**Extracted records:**

++++++++

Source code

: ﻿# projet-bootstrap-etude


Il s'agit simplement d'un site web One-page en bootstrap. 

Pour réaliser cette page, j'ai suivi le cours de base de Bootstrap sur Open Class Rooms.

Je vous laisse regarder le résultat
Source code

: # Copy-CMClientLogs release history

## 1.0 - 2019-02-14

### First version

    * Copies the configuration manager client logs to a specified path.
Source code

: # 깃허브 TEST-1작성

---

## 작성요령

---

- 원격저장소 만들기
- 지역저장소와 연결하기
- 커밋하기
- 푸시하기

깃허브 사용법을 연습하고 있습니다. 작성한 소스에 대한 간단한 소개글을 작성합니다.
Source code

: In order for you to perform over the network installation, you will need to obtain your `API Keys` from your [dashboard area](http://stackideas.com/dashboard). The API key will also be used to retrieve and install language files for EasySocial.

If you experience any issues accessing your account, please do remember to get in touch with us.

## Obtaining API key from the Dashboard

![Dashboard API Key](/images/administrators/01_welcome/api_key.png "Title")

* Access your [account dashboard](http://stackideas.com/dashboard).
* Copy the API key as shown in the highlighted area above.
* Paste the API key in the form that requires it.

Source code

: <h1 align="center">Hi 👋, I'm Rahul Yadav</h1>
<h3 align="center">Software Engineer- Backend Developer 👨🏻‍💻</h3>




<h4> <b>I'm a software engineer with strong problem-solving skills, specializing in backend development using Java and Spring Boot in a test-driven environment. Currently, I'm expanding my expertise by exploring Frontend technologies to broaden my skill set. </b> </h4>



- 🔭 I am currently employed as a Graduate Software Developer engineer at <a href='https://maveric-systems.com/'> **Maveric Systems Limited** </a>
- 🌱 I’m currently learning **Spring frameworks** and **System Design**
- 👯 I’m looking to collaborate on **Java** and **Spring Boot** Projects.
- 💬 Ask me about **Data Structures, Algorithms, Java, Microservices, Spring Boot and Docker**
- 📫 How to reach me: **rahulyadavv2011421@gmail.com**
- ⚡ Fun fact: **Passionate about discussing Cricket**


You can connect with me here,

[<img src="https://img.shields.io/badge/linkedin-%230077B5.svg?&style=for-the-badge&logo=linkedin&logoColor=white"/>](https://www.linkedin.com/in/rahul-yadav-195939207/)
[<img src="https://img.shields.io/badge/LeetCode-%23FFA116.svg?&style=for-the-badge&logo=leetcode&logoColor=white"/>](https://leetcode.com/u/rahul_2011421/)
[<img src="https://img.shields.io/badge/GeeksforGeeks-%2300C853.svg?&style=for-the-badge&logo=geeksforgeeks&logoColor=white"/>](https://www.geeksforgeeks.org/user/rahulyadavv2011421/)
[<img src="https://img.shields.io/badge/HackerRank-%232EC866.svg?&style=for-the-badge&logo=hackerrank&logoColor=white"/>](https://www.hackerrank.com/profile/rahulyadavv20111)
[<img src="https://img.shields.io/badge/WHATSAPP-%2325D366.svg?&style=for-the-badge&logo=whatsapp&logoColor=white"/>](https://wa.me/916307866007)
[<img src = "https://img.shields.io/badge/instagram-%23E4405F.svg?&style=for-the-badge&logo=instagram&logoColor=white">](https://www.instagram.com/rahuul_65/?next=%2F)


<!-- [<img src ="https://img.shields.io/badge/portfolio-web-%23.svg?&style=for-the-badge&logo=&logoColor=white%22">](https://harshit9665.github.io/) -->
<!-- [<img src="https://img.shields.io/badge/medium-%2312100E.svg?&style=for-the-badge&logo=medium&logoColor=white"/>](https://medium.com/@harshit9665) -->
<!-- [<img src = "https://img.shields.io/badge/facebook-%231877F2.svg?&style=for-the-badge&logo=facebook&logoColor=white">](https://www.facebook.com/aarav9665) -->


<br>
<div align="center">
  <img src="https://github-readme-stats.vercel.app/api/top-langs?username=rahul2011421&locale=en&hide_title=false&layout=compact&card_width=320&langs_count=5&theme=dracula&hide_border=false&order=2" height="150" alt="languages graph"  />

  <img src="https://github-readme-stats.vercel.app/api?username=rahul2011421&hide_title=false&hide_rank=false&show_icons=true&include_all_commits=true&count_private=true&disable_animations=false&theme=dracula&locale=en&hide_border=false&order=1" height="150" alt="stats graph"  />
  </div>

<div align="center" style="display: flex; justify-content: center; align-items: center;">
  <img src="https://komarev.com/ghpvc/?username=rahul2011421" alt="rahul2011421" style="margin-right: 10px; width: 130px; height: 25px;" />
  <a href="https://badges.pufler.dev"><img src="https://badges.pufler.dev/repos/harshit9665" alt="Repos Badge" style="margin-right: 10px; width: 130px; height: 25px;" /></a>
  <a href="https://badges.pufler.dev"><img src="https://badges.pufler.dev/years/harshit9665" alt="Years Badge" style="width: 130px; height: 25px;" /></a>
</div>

++++++++

**EXERCISE DETAILS:** Restate every entry word for word.

**SOLUTION FOR THIS TASK:**
Source code

: ﻿# projet-bootstrap-etude


Il s'agit simplement d'un site web One-page en bootstrap. 

Pour réaliser cette page, j'ai suivi le cours de base de Bootstrap sur Open Class Rooms.

Je vous laisse regarder le résultat
Source code

: # Copy-CMClientLogs release history

## 1.0 - 2019-02-14

### First version

    * Copies the configuration manager client logs to a specified path.
Source code

: # 깃허브 TEST-1작성

---

## 작성요령

---

- 원격저장소 만들기
- 지역저장소와 연결하기
- 커밋하기
- 푸시하기

깃허브 사용법을 연습하고 있습니다. 작성한 소스에 대한 간단한 소개글을 작성합니다.
Source code

: In order for you to perform over the network installation, you will need to obtain your `API Keys` from your [dashboard area](http://stackideas.com/dashboard). The API key will also be used to retrieve and install language files for EasySocial.

If you experience any issues accessing your account, please do remember to get in touch with us.

## Obtaining API key from the Dashboard

![Dashboard API Key](/images/administrators/01_welcome/api_key.png "Title")

* Access your [account dashboard](http://stackideas.com/dashboard).
* Copy the API key as shown in the highlighted area above.
* Paste the API key in the form that requires it.

Source code

: <h1 align="center">Hi 👋, I'm Rahul Yadav</h1>
<h3 align="center">Software Engineer- Backend Developer 👨🏻‍💻</h3>




<h4> <b>I'm a software engineer with strong problem-solving skills, specializing in backend development using Java and Spring Boot in a test-driven environment. Currently, I'm expanding my expertise by exploring Frontend technologies to broaden my skill set. </b> </h4>



- 🔭 I am currently employed as a Graduate Software Developer engineer at <a href='https://maveric-systems.com/'> **Maveric Systems Limited** </a>
- 🌱 I’m currently learning **Spring frameworks** and **System Design**
- 👯 I’m looking to collaborate on **Java** and **Spring Boot** Projects.
- 💬 Ask me about **Data Structures, Algorithms, Java, Microservices, Spring Boot and Docker**
- 📫 How to reach me: **rahulyadavv2011421@gmail.com**
- ⚡ Fun fact: **Passionate about discussing Cricket**


You can connect with me here,

[<img src="https://img.shields.io/badge/linkedin-%230077B5.svg?&style=for-the-badge&logo=linkedin&logoColor=white"/>](https://www.linkedin.com/in/rahul-yadav-195939207/)
[<img src="https://img.shields.io/badge/LeetCode-%23FFA116.svg?&style=for-the-badge&logo=leetcode&logoColor=white"/>](https://leetcode.com/u/rahul_2011421/)
[<img src="https://img.shields.io/badge/GeeksforGeeks-%2300C853.svg?&style=for-the-badge&logo=geeksforgeeks&logoColor=white"/>](https://www.geeksforgeeks.org/user/rahulyadavv2011421/)
[<img src="https://img.shields.io/badge/HackerRank-%232EC866.svg?&style=for-the-badge&logo=hackerrank&logoColor=white"/>](https://www.hackerrank.com/profile/rahulyadavv20111)
[<img src="https://img.shields.io/badge/WHATSAPP-%2325D366.svg?&style=for-the-badge&logo=whatsapp&logoColor=white"/>](https://wa.me/916307866007)
[<img src = "https://img.shields.io/badge/instagram-%23E4405F.svg?&style=for-the-badge&logo=instagram&logoColor=white">](https://www.instagram.com/rahuul_65/?next=%2F)


<!-- [<img src ="https://img.shields.io/badge/portfolio-web-%23.svg?&style=for-the-badge&logo=&logoColor=white%22">](https://harshit9665.github.io/) -->
<!-- [<img src="https://img.shields.io/badge/medium-%2312100E.svg?&style=for-the-badge&logo=medium&logoColor=white"/>](https://medium.com/@harshit9665) -->
<!-- [<img src = "https://img.shields.io/badge/facebook-%231877F2.svg?&style=for-the-badge&logo=facebook&logoColor=white">](https://www.facebook.com/aarav9665) -->


<br>
<div align="center">
  <img src="https://github-readme-stats.vercel.app/api/top-langs?username=rahul2011421&locale=en&hide_title=false&layout=compact&card_width=320&langs_count=5&theme=dracula&hide_border=false&order=2" height="150" alt="languages graph"  />

  <img src="https://github-readme-stats.vercel.app/api?username=rahul2011421&hide_title=false&hide_rank=false&show_icons=true&include_all_commits=true&count_private=true&disable_animations=false&theme=dracula&locale=en&hide_border=false&order=1" height="150" alt="stats graph"  />
  </div>

<div align="center" style="display: flex; justify-content: center; align-items: center;">
  <img src="https://komarev.com/ghpvc/?username=rahul2011421" alt="rahul2011421" style="margin-right: 10px; width: 130px; height: 25px;" />
  <a href="https://badges.pufler.dev"><img src="https://badges.pufler.dev/repos/harshit9665" alt="Repos Badge" style="margin-right: 10px; width: 130px; height: 25px;" /></a>
  <a href="https://badges.pufler.dev"><img src="https://badges.pufler.dev/years/harshit9665" alt="Years Badge" style="width: 130px; height: 25px;" /></a>
</div>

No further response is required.